§ **INFORMATION GIVEN**
--------------------------------------------------

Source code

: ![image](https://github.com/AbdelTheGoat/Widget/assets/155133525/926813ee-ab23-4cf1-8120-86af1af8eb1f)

--------------------------------------------------

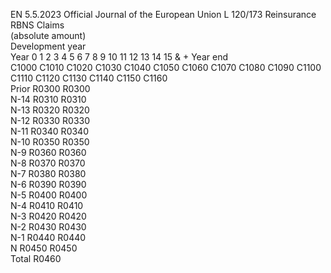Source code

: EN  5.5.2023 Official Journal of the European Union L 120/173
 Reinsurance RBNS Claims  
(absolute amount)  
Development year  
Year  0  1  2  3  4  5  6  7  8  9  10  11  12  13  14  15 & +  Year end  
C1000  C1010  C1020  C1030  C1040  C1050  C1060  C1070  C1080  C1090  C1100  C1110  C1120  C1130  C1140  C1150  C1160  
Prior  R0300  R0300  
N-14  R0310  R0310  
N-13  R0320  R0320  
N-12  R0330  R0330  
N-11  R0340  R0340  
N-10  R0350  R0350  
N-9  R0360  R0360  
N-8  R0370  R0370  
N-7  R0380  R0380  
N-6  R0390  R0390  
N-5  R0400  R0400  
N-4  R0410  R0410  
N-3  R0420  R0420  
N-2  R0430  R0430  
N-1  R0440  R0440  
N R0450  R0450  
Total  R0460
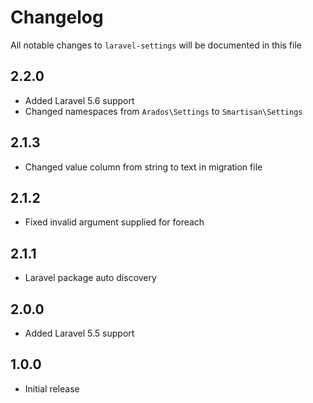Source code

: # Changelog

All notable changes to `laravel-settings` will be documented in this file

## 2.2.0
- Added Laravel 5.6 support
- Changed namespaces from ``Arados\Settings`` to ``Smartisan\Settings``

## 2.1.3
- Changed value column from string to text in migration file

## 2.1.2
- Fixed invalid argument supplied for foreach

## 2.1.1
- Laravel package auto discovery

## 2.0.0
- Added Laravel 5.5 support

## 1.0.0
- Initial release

--------------------------------------------------

§ **EXERCISE BRIEF**
A single number is the whole answer: please count how many lines of the records above include the string "Added".

§ **THE ANSWER**
2